Again the cataphracts deployed behind the legions with the horse archers on the wings. The legionaries stood or sat on the ground and chatted to each other, relishing the thought of another day’s easy slaughter.

Domitus sauntered over to where I was sitting on Remus next to Orodes.

‘Your turn today, Orodes,’ he said.

‘Depends on what they send against us,’ I said.

‘If it’s a bunch of kitchen maids armed with spits then Orodes is your man,’ beamed Domitus. Orodes was far from amused.

We waited an hour before the familiar black shape of a large group of men appeared on the southwestern horizon. Worryingly neither Byrd nor Malik had returned to us. I prayed that they had not been captured or killed. I felt a knot tighten in my stomach. I would exchange all the victories I had won for their safety. I closed my eyes and prayed to Shamash to deliver them back to me safely.

The shapes grew bigger, shimmering in the heat and appearing like black liquid. Centurions blew whistles and their men dressed their ranks and awaited the coming clash in silence. The enemy was moving at speed, heading directly towards our right flank, a great banner fluttering in the centre of their line.

‘I recognise that banner,’ said Orodes straining his eyes. ‘It is Nergal.’

I did not believe him and stared at the approaching horsemen to identify them myself. Utter relief swept through me as I saw that it was indeed the banner of Mesene that came towards us. And beside Nergal rode Malik and Byrd, and I also saw the black-robed Yasser with them.

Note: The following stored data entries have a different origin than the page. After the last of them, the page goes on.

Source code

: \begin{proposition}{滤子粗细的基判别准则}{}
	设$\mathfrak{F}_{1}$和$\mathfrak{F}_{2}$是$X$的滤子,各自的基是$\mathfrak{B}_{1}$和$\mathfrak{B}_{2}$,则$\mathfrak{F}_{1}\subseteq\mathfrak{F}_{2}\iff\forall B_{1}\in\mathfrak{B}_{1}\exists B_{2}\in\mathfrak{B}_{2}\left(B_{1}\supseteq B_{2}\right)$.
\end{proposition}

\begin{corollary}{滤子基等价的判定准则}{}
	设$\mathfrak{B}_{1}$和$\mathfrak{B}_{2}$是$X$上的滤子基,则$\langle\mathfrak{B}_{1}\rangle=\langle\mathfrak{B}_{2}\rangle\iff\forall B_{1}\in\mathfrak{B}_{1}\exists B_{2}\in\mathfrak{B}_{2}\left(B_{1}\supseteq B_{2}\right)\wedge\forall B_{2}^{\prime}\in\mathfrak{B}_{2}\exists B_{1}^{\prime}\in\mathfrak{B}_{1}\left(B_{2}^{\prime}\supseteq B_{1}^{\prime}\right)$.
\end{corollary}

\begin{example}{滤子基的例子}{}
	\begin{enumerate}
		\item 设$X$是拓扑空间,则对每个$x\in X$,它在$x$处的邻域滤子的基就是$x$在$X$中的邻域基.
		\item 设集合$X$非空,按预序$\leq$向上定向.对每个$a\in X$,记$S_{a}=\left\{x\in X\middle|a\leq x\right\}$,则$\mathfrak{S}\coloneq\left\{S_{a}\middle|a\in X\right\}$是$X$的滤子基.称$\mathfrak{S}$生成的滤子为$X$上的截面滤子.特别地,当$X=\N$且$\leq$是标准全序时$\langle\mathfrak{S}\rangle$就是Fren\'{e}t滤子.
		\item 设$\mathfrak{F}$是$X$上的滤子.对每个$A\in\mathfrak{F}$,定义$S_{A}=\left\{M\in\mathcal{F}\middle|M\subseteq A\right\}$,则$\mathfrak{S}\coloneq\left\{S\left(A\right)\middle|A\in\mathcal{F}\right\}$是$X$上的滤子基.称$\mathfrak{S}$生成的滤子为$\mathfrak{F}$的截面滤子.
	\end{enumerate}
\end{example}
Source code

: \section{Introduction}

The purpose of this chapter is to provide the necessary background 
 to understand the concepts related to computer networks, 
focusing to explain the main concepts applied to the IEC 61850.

I clasped Nergal’s arm as he eventually halted before us, smiling as ever, and then greeted Orodes.

‘We found them wandering in the desert, lost,’ beamed Malik.

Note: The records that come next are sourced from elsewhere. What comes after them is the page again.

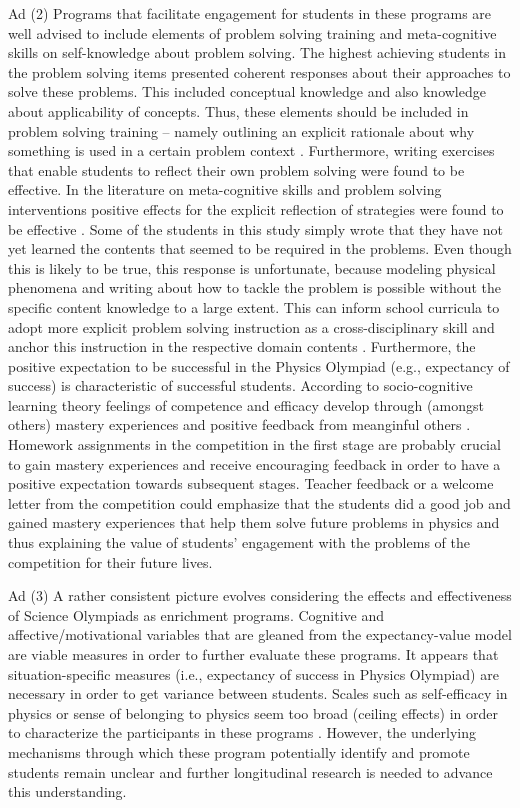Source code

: \documentclass[]{interact}
\begin{document}
Ad (2) Programs that facilitate engagement for students in these programs are well advised to include elements of problem solving training and meta-cognitive skills on self-knowledge about problem solving. The highest achieving students in the problem solving items presented coherent responses about their approaches to solve these problems. This included conceptual knowledge and also knowledge about applicability of concepts. Thus, these elements should be included in problem solving training -- namely outlining an explicit rationale about why something is used in a certain problem context \citep{Fortus.2009}. Furthermore, writing exercises that enable students to reflect their own problem solving were found to be effective. In the literature on meta-cognitive skills and problem solving interventions positive effects for the explicit reflection of strategies were found to be effective \citep[e.g.,][]{Bransford.1986,Mason.2010,Perels.2005}. Some of the students in this study simply wrote that they have not yet learned the contents that seemed to be required in the problems. Even though this is likely to be true, this response is unfortunate, because modeling physical phenomena and writing about how to tackle the problem is possible without the specific content knowledge to a large extent. This can inform school curricula to adopt more explicit problem solving instruction as a cross-disciplinary skill and anchor this instruction in the respective domain contents \citep{Mayer.2013,Nickerson.1994}. Furthermore, the positive expectation to be successful in the Physics Olympiad (e.g., expectancy of success) is characteristic of successful students. According to socio-cognitive learning theory feelings of competence and efficacy develop through (amongst others) mastery experiences and positive feedback from meanginful others \citep{Bandura.2001}. Homework assignments in the competition in the first stage are probably crucial to gain mastery experiences and receive encouraging feedback in order to have a positive expectation towards subsequent stages. Teacher feedback or a welcome letter from the competition could emphasize that the students did a good job and gained mastery experiences that help them solve future problems in physics and thus explaining the value of students' engagement with the problems of the competition for their future lives.

Ad (3) A rather consistent picture evolves considering the effects and effectiveness of Science Olympiads as enrichment programs. Cognitive and affective/motivational variables that are gleaned from the expectancy-value model are viable measures in order to further evaluate these programs. It appears that situation-specific measures (i.e., expectancy of success in Physics Olympiad) are necessary in order to get variance between students. Scales such as self-efficacy in physics or sense of belonging to physics seem too broad (ceiling effects) in order to characterize the participants in these programs \citep[see also:][]{Rabe.2012}. However, the underlying mechanisms through which these program potentially identify and promote students remain unclear and further longitudinal research is needed to advance this understanding.
\end{document}

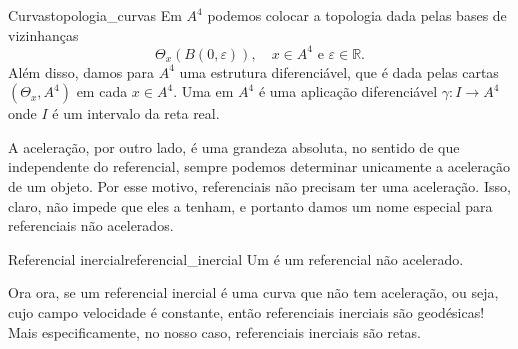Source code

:\documentclass[a4paper,12pt]{book}
\begin{document}
\begin{defi}{Curvas}{topologia_curvas}
  Em $A^4$ podemos colocar a topologia dada pelas bases de vizinhanças $$\Theta_x(B(0, \varepsilon)), \quad x \in A^4 \text{ e } \varepsilon \in \mathbb{R}.$$ Além disso, damos para $A^4$ uma estrutura diferenciável, que é dada pelas cartas $(\Theta_x, A^4)$ em cada $x \in A^4$. Uma  em $A^4$ é uma aplicação diferenciável $\gamma \colon I \to A^4$ onde $I$ é um intervalo da reta real.
\end{defi}

A aceleração, por outro lado, é uma grandeza absoluta, no sentido de que independente do referencial, sempre podemos determinar unicamente a aceleração de um objeto. Por esse motivo, referenciais não precisam ter uma aceleração. Isso, claro, não impede que eles a tenham, e portanto damos um nome especial para referenciais não acelerados.

\begin{defi}{Referencial inercial}{referencial_inercial}
  Um  é um referencial não acelerado.
\end{defi}

Ora ora, se um referencial inercial é uma curva que não tem aceleração, ou seja, cujo campo velocidade é constante, então referenciais inerciais são geodésicas! Mais especificamente, no nosso caso, referenciais inerciais são retas.
\end{document}
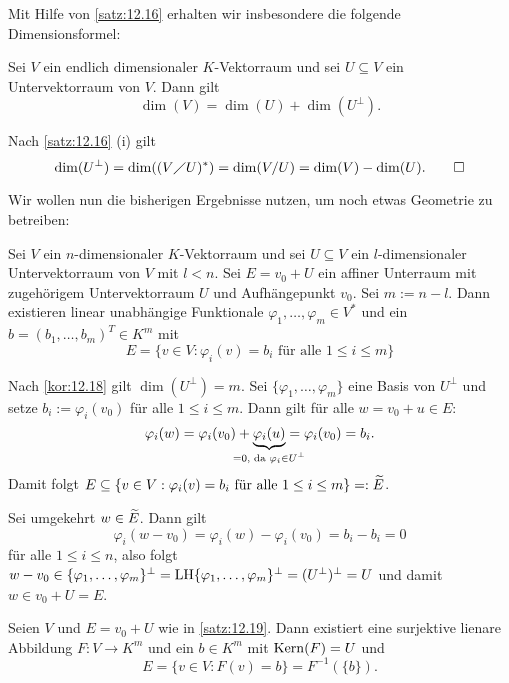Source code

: Mit Hilfe von \autoref{satz:12.16} erhalten wir insbesondere die folgende Dimensionsformel:

\begin{korollar}
	\label{kor:12.18}
	Sei $V$ ein endlich dimensionaler $K$-Vektorraum und sei $U \subseteq V$ ein Untervektorraum von $V$.
	Dann gilt
	\[
		\dim(V) = \dim(U) + \dim(U^\perp).
	\]
\end{korollar}

\begin{beweis}
	Nach \autoref{satz:12.16} (i) gilt
	\[
		\dim(U^\perp) = \dim((V\diagup U)^*) = \dim(V/U) = \dim(V) - \dim(U). \qedhere
	\]
\end{beweis}

Wir wollen nun die bisherigen Ergebnisse nutzen, um noch etwas Geometrie zu betreiben:

\begin{satz}
	\label{satz:12.19}
	Sei $V$ ein $n$-dimensionaler $K$-Vektorraum und sei $U \subseteq V$ ein $l$-dimensionaler Untervektorraum von $V$ mit $l < n$.
	Sei $E = v_0 + U$ ein affiner Unterraum mit zugehörigem Untervektorraum $U$ und Aufhängepunkt $v_0$.
	Sei $m := n -l$.
	Dann existieren linear unabhängige Funktionale $\varphi_1, \dots, \varphi_m \in V^*$ und ein $b = (b_1,\dots,b_m)^T \in K^m$ mit
	\[
		E = \{v \in V : \varphi_i(v) = b_i \text{ für alle } 1 \leq i \leq m\}
	\]
\end{satz}
\newpage
\begin{beweis}
	Nach \autoref{kor:12.18} gilt $\dim(U^\perp) = m$.
	Sei $\{\varphi_1,\dots,\varphi_m\}$ eine Basis von $U^\perp$ und setze $b_i := \varphi_i(v_0)$ für alle $1 \leq i \leq m$.
	Dann gilt für alle $w = v_0 + u \in E$:
	\[
		\varphi_i(w) = \varphi_i(v_0) + \Underbrace{\varphi_i(u)}{\mathclap{=0\text{, da } \varphi_i \in U^\perp}} = \varphi_i(v_0) = b_i.
	\]
	Damit folgt $E \subseteq \{v \in V : \varphi_i(v) = b_i \text{ für alle }1 \leq i \leq m\} =: \widetilde{E}$.
	
	Sei umgekehrt $w \in \widetilde{E}$.
	Dann gilt
	\[
		\varphi_i(w - v_0) = \varphi_i(w) - \varphi_i(v_0) = b_i - b_i = 0
	\]
	für alle $1 \leq i \leq n$, also folgt $w - v_0 \in \{\varphi_1,\dots,\varphi_m\}^\perp = \operatorname{LH}\{\varphi_1,\dots,\varphi_m\}^\perp = (U^\perp)^\perp = U$ und damit $w \in v_0 + U = E$. \qedhere
\end{beweis}

\begin{korollar}
	\label{kor:12.20}
	Seien $V$ und $E = v_0 + U$ wie in \autoref{satz:12.19}.
	Dann existiert eine surjektive lienare Abbildung $F \colon V \rightarrow K^m$ und ein $b \in K^m$ mit $\operatorname{Kern}(F) = U$ und
	\[
		E = \{v \in V : F(v) = b\} = F^{-1}(\{b\}).
	\]
\end{korollar}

‘Glad to have your men with us, Nergal,’ I said. ‘Vagises told us that there is a great army gathering at Seleucia, which is now probably heading this way.’

He looked surprised. ‘No army is approaching, Pacorus. Narses and Mithridates have fled back across the Tigris, taking their army with them.’

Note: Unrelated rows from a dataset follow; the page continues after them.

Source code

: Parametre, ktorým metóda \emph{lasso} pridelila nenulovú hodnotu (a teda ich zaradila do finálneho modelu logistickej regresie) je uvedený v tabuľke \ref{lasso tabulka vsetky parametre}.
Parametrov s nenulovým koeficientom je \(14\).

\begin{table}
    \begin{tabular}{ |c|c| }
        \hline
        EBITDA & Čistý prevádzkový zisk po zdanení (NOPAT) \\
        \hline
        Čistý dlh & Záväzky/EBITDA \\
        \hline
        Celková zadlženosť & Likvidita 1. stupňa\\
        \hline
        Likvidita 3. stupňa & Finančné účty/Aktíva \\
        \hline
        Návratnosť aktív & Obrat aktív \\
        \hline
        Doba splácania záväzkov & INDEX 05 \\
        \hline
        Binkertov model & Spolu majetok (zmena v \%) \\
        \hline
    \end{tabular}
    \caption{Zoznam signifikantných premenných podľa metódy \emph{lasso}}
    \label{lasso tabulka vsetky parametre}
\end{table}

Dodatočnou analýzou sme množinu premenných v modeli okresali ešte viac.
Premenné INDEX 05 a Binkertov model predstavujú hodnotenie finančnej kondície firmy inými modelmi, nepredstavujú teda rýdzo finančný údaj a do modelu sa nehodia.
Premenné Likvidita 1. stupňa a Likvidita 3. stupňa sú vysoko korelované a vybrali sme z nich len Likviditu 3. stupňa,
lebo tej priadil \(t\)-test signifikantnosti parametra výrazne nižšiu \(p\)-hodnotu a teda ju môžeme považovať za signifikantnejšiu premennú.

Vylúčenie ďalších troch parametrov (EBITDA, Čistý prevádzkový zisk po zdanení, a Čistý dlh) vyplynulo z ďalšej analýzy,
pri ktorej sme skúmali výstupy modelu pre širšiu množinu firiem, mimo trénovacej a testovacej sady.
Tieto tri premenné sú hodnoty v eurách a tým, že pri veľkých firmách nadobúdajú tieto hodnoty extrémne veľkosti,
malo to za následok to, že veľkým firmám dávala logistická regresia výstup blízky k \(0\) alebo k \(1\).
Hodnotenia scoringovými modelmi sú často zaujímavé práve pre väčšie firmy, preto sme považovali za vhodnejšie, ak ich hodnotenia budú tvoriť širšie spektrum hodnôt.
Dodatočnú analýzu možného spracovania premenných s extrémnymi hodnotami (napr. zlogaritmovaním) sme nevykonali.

‘And Babylon?’ Orodes looked momentarily concerned.

‘The city is safe. My horsemen made contact with the garrison yesterday.’

‘The last I heard,’ I said to Nergal, ‘you were beset by the hordes of King Phriapatius.’

‘If I can wash the dust out of my throat,’ he replied, ‘I will tell you our story.’

That night he revealed what had happened in Mesene and Babylon. The Carmanians under Phriapatius had indeed invaded Nergal’s kingdom and had marched towards Uruk. But Nergal had called on Yasser for help and as the enemy advanced on his capital Nergal’s horsemen launched a series of hit-and-run raids against the Carmanians.

‘Small parties, mostly,’ said Nergal, chewing on a biscuit, ‘just to slow their advance. But we kept up the pressure on them day and night to fray their nerves. And you know how Parthians hate to fight at night.’

‘I’ve never understood that,’ remarked Domitus. ‘War is not a game. The enemy is there to be beaten irrespective of whether it’s night or day.’

‘Those of us who follow Shamash believe that it is better to fight during the day when we have His protection,’ I replied, ‘though I would not expect a heathen such as you to understand that, Domitus.’

‘Better a living heathen than a dead worshipper,’ he sniffed.

‘The enemy got as far as Umma, a town less than fifty miles from Uruk,’ continued Nergal, ‘but I had strengthened its walls and the garrison was not to be intimidated, and we continued to launch raids against the besiegers until it was they who were besieged.’

He smiled at Yasser. ‘It got worse for them when Lord Yasser arrived. After five days the Carmanians gave up and fell back towards the Tigris. Two days later Phriapatius asked for a truce. So you see, there was never a battle and Uruk was never threatened.’

‘I get the impression that Phriapatius is a rather lukewarm player in the grand scheme of Mithridates and Narses,’ I said.

‘That is why I am here, Pacorus,’ replied Nergal, ‘to take you to see him.’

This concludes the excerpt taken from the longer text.